But wait! There’s more! How do we know black holes exist if we can’t see them? The answer is this: Even though we can’t see them, they have effects on the surrounding regions that lets us know that they are indeed there. Their gravity is still great enough that they have effects on surrounding objects, though really, it’s not obvious enough that we’d be able to find it. But the most obvious thing they do? Because they accrete so much stuff, they radiate X-rays and energy like you wouldn’t believe. Just tons and tons of X-rays and energy—and best of all? Usually, they’re accompanied by these giant relativistic jets of gas, spouting from either end of the black hole. We don’t know why, or how, but there you go. Huge jets of glowing gas blowing out of black holes. And that is how we know they’re there.

Active galaxy Cen A, with jets powered by the supermassive black hole residing at its center. Credit: European Southern Observatory

There’s also something else called a naked singularity, which technically isn’t a black hole because it lacks an event horizon, but for all other purposes and intents, is the same thing. It is a massless singularity of infinite density that sucks in just about everything around it—it just doesn’t have an event horizon. However, no naked singularities have been discovered yet, so it seems that black holes like to stay clothed (as stated by the Cosmic Censorship Theory).

We mentioned Hawking radiation earlier in the post, but what exactly is it? Well, the real explanation is beyond the comprehension of any of your resident astro geeks, but we’ll just say that sometimes particle-antiparticle pairs are created at the event horizon, and one escapes and one does not. These particles result in evaporation, which takes away energy and therefore mass from the black hole.  Hawking radiation increases as the black hole loses mass, so at the very end of a black hole’s life, it releases a powerful burst of high-energy radiation.  In fact, some primordial black holes are thought to be going through this right about now.

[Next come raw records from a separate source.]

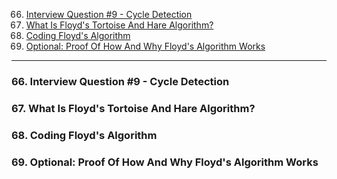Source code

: 66. [Interview Question #9 - Cycle Detection](#66)
67. [What Is Floyd's Tortoise And Hare Algorithm?](#67)
68. [Coding Floyd's Algorithm](#68)
69. [Optional: Proof Of How And Why Floyd's Algorithm Works](#69)

---

### 66. Interview Question #9 - Cycle Detection<a id='66'></a>

### 67. What Is Floyd's Tortoise And Hare Algorithm?<a id='67'></a>

### 68. Coding Floyd's Algorithm<a id='68'></a>

### 69. Optional: Proof Of How And Why Floyd's Algorithm Works<a id='69'></a>
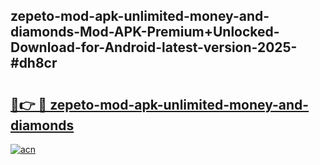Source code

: ## zepeto-mod-apk-unlimited-money-and-diamonds-Mod-APK-Premium+Unlocked-Download-for-Android-latest-version-2025-#dh8cr

# <h2><a href="https://bedroomkl.my?title=zepeto-mod-apk-unlimited-money-and-diamonds&ref=20M">🔗👉 🔴 zepeto-mod-apk-unlimited-money-and-diamonds</a></h2>

[![acn](https://github.com/user-attachments/assets/0f9c940e-d8b0-45ae-aac7-cd30a18b3e1c)](https://bedroomkl.my?title=zepeto-mod-apk-unlimited-money-and-diamonds&ref=20M)

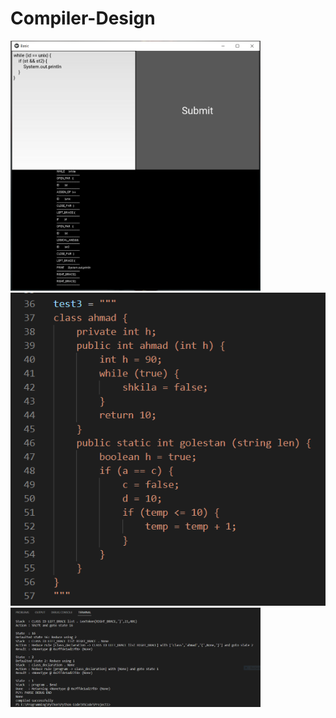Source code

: # Compiler-Design

<img src="Picture/1.PNG" width="400" height="400">

<img src="Picture/2.PNG" margin=10px>

<img src="Picture/3.PNG" width="400">

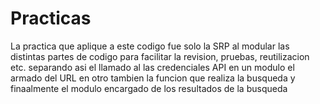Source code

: # Practicas
La practica que aplique a este codigo fue solo la SRP al modular las distintas partes de codigo para facilitar la revision, pruebas, reutilizacion etc. separando asi el llamado al las credenciales API en un modulo el armado del URL en otro tambien la funcion que realiza la busqueda y finaalmente el modulo encargado de los resultados de la busqueda
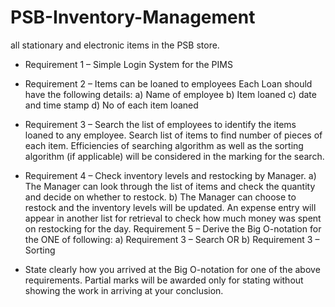 # PSB-Inventory-Management

all stationary and electronic items in the PSB store.

- Requirement 1 – Simple Login System for the PIMS
- Requirement 2 – Items can be loaned to employees Each Loan should have the following details:
  a) Name of employee
  b) Item loaned
  c) date and time stamp
  d) No of each item loaned
- Requirement 3 – Search the list of employees to identify the items loaned to any employee. Search list of items to find number of pieces of each item. Efficiencies of searching algorithm as well as the sorting algorithm (if applicable) will be
considered in the marking for the search.
- Requirement 4 – Check inventory levels and restocking by Manager.
  a) The Manager can look through the list of items and check the quantity and decide on whether to restock.
  b) The Manager can choose to restock and the inventory levels will be updated. An expense entry will appear in another list for retrieval to check how much money was spent on restocking for the day.
Requirement 5 – Derive the Big O-notation for the ONE of following:
  a) Requirement 3 – Search OR
  b) Requirement 3 – Sorting
  
- State clearly how you arrived at the Big O-notation for one of the above requirements. Partial
marks will be awarded only for stating without showing the work in arriving at your conclusion.
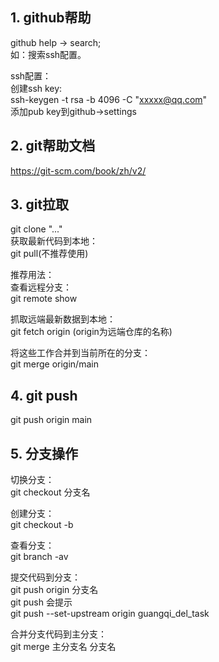## 1. github帮助  
github help -> search;  
如：搜索ssh配置。  

ssh配置：  
创建ssh key:  
ssh-keygen -t rsa -b 4096 -C "xxxxx@qq.com"  
添加pub key到github->settings  


## 2. git帮助文档  
https://git-scm.com/book/zh/v2/  

## 3. git拉取  
git clone "..."    
获取最新代码到本地：  
git pull(不推荐使用)  

推荐用法：  
查看远程分支：  
git remote show  

抓取远端最新数据到本地：  
git fetch origin  (origin为远端仓库的名称)  

将这些工作合并到当前所在的分支：  
git merge origin/main  


## 4. git push  
git push origin main  

## 5. 分支操作
切换分支：  
git checkout 分支名  

创建分支：  
git checkout -b  

查看分支：  
git branch -av  

提交代码到分支：  
git push origin 分支名  
git push 会提示  
git push --set-upstream origin guangqi_del_task  

合并分支代码到主分支：  
git merge 主分支名 分支名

Another point to make is what happens when “stuff” falls into a black hole. This “stuff” has various properties that are dubbed information. From there, there is a debate.  Perhaps not the Great Debate, but a fairly important one that has resulted in the black hole information loss paradox. This pretty much debates whether information is lost by a black hole. Some say it is, some say it isn’t (cue the Thorne-Hawking-Preskill debate). It is a paradox because two scientists, Hawking and Bekenstein, found that with Hawking radiation, a black hole evaporating information thrown into it would make that information permanently disappear. Forever. But then this violates some more quantum mechanics that are somewhat difficult to comprehend. Some say that the information should also exist just in a slightly…changed form. Again, we don’t even pretend to really understand these theories, but it just goes to show how complicated these strange astronomical objects are.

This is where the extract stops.